Exponential growth is one of the latest COVID-19 terms to pop up in the media. It’s how COVID-19 grows, and it can be hard to absorb how it works and what it means to us.
It is the reason for the rapid expansion of stay-at-home orders around the country and in New Hampshire. The more an explanation can sink in the more we can see what’s at stake and why we need to take those orders seriously.
The orders are going to depend almost entirely on an honor system. No one is going to tightly supervise what we do. Each one of us makes the decision about why we have to leave our home. We decide how we maintain safe distances if we do. These are small and personal decisions, but they are serious ones and exponential growth explains why. Essentially, these orders are civil defense in a time of war.
Imagine COVID-19 as the perfect virus spreading with perfect transmission. If it were spread by the process of addition, it would look something like this starting on day one, using April 1 as that date. The first case appears on that day. Adding one new case each day leaves us with three cases on April 3, five cases on April 5 and 10 cases on April 10.
Everything changes with exponential growth because each case becomes two cases by the next day. That’s the core fact about exponential growth. Each case becomes two cases over some time period. The longer the time period, the slower the growth. The perfect unimpeded April 1 case becomes two cases by April 2 and each of those cases becomes two cases by April 3. We face four cases on April 3 instead of the three expected through addition. Exponential growth is already underway.
Each of those four cases becomes two cases so there are eight cases on April 4. Each of those eight cases become two cases, so April 5 has 16 total cases, April 6 has 32, and on it goes if nothing stops its spread.

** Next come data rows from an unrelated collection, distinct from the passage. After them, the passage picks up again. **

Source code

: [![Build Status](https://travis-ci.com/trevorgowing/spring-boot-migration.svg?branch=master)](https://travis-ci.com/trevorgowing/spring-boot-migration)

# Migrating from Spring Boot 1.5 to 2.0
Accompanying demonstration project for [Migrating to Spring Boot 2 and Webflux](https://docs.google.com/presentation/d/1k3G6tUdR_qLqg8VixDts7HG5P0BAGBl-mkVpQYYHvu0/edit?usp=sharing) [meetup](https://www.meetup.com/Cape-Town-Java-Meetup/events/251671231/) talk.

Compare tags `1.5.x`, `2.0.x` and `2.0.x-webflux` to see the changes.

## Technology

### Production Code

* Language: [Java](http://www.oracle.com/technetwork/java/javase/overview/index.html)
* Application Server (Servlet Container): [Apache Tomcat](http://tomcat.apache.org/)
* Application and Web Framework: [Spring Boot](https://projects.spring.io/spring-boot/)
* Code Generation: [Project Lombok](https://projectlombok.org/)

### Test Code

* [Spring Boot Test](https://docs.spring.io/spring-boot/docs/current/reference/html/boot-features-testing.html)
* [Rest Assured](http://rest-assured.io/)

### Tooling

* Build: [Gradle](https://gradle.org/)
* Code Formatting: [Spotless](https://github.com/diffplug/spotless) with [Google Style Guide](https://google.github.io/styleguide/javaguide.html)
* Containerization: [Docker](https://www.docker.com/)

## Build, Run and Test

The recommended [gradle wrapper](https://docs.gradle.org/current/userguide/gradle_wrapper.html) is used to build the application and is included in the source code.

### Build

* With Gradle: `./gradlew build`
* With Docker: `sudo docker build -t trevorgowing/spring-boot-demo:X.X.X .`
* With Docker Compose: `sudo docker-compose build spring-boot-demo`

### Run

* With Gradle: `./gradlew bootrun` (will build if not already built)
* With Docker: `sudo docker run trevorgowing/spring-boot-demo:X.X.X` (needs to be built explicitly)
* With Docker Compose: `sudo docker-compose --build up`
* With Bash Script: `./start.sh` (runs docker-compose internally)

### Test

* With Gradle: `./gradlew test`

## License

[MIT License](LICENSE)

This unimpeded, daily exponential growth gets to 512 cases on April 10. In contrast, we’d only face 10 cases if COVID-19 grew by addition.
I think I understand COVID-19’s exponential growth when I look at those numbers, but I really don’t. When I realize how much the number increases each day, I get lost in the numbers. Each new day brings another doubling of the total number of cases. Impossibly big numbers quickly appear, but they don’t sink in. They lose their emotional power because of their sheer size.
This changed when I heard an analogy presented by Soren Wheeler on the Radiolab podcast episode from March 27, titled “Dispatch 1: Numbers.” You can fast forward about 7:30 minutes to get right to his portion. What follows is a version of his story in case the podcast is inaccessible.
Lots of people have something in their home about the size of an 8-by-10 rug, or a 5-by-8 bathroom with a tub. One of the rugs (or two of the bathrooms) covers 80 square feet. Imagine that I buy a rug on April 1, then another on the second day, and another on the third. I’ve got 4 rugs by April 4. At the end of a week of buying, I have 7 rugs, covering 560 square feet and taking over. On April 10, the 10 rugs would cover 800 square feet, but I could live with them.
Imagine, instead, that I innocently bought a rug that somehow becomes two rugs by the next day. On April 1 there is one rug and on April 2 there are two, apparently just like adding. But those two rugs became four rugs on April 3, and I’m back in Exponential Land. Each new rug becomes two by the next day so April 4 brings eight rugs.
If the rug keeps doubling its size unimpeded, there are 64 rugs on April 7, not the seven expected through addition. They cover 5,120 square feet, flow out of the house and take over the yard. On April 8, there are 128 rugs, almost covering my whole quarter-acre lot. With no brake on its growth, it almost carpets an acre by April 10, and abruptly it has covered six square miles by April 22.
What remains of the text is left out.